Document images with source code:
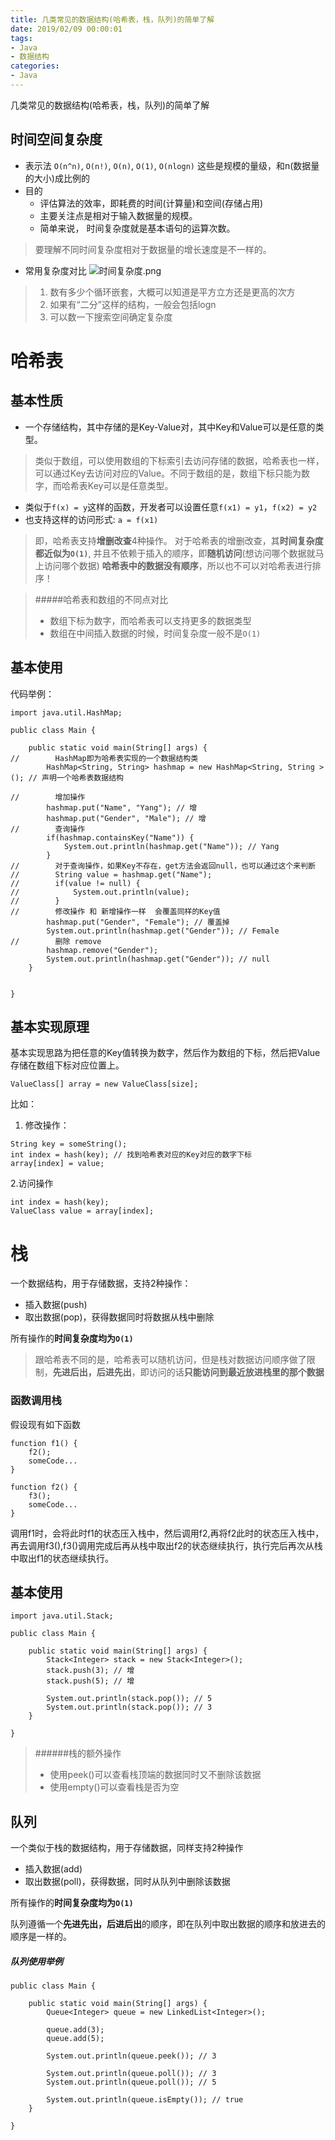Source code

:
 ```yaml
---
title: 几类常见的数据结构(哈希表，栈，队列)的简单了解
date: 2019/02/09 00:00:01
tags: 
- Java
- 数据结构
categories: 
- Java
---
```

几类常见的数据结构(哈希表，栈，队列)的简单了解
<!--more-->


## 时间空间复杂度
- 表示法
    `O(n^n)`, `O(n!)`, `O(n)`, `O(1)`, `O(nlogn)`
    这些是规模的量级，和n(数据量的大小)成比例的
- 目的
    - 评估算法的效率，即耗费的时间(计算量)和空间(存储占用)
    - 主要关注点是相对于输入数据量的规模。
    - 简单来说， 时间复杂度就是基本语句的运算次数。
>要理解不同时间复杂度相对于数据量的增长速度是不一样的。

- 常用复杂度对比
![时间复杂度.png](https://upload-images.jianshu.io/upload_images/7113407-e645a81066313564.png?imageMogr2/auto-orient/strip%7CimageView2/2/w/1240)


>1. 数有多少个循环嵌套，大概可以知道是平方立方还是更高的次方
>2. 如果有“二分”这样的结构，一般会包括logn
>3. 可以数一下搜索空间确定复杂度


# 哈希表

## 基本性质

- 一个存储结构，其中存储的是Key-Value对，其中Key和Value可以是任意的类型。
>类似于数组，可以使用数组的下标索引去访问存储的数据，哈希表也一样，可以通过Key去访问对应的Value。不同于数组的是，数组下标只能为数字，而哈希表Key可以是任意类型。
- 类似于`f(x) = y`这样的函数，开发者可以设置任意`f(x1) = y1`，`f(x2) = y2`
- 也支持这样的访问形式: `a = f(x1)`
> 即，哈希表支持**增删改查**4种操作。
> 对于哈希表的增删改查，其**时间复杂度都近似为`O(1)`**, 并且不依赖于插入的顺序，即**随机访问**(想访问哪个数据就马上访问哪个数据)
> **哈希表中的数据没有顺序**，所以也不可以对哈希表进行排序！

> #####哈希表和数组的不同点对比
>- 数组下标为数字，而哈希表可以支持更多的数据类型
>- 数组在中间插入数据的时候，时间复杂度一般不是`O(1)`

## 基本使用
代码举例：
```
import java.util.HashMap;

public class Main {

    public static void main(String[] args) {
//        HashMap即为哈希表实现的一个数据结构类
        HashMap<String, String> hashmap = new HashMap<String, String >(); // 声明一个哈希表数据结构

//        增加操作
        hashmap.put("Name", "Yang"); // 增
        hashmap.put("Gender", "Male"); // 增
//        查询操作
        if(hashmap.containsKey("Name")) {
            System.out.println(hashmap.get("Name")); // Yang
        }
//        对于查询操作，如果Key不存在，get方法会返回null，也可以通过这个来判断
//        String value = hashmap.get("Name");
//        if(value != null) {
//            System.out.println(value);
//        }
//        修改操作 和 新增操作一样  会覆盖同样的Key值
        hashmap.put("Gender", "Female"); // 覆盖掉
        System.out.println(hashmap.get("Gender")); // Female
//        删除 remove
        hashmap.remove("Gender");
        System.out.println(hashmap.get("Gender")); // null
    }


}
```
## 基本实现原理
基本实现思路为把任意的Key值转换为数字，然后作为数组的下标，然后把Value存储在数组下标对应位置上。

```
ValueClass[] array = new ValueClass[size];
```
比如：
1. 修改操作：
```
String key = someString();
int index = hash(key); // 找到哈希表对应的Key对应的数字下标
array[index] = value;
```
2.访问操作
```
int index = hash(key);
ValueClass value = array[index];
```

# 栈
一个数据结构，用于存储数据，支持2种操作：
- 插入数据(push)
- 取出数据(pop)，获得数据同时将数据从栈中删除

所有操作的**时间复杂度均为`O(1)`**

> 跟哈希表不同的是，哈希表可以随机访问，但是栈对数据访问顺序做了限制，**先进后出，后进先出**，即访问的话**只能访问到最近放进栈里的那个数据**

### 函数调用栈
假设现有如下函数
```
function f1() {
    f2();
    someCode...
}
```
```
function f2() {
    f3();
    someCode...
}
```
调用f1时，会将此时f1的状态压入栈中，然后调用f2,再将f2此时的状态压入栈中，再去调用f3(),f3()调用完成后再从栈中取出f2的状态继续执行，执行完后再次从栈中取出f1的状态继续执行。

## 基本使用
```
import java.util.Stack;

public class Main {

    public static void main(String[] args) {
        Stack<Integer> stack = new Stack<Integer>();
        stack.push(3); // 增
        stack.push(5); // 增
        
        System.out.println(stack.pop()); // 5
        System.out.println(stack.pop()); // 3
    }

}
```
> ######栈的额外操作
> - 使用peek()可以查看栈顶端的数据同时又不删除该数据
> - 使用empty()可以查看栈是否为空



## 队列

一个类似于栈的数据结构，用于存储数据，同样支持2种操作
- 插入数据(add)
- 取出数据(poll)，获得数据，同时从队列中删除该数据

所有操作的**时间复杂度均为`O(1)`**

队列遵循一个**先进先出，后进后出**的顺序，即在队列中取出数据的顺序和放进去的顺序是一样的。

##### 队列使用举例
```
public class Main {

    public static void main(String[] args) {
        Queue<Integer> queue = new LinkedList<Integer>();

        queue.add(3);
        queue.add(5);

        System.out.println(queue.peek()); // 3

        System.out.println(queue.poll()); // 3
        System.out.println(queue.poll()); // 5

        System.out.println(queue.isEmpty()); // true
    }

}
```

==

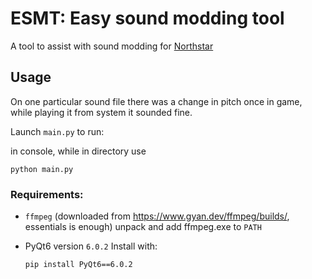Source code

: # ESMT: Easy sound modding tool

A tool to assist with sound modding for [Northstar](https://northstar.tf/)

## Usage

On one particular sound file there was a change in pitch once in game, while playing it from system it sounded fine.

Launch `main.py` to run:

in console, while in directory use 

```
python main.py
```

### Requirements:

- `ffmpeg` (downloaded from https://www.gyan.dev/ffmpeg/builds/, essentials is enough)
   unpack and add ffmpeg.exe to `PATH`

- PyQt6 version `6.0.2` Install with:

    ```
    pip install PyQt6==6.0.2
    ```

* _WORK TASK_
Pull every line that holds the string "Gender" out of the records.

* _ANSWER_
        hashmap.put("Gender", "Male"); // 增
        hashmap.put("Gender", "Female"); // 覆盖掉
        System.out.println(hashmap.get("Gender")); // Female
        hashmap.remove("Gender");
        System.out.println(hashmap.get("Gender")); // null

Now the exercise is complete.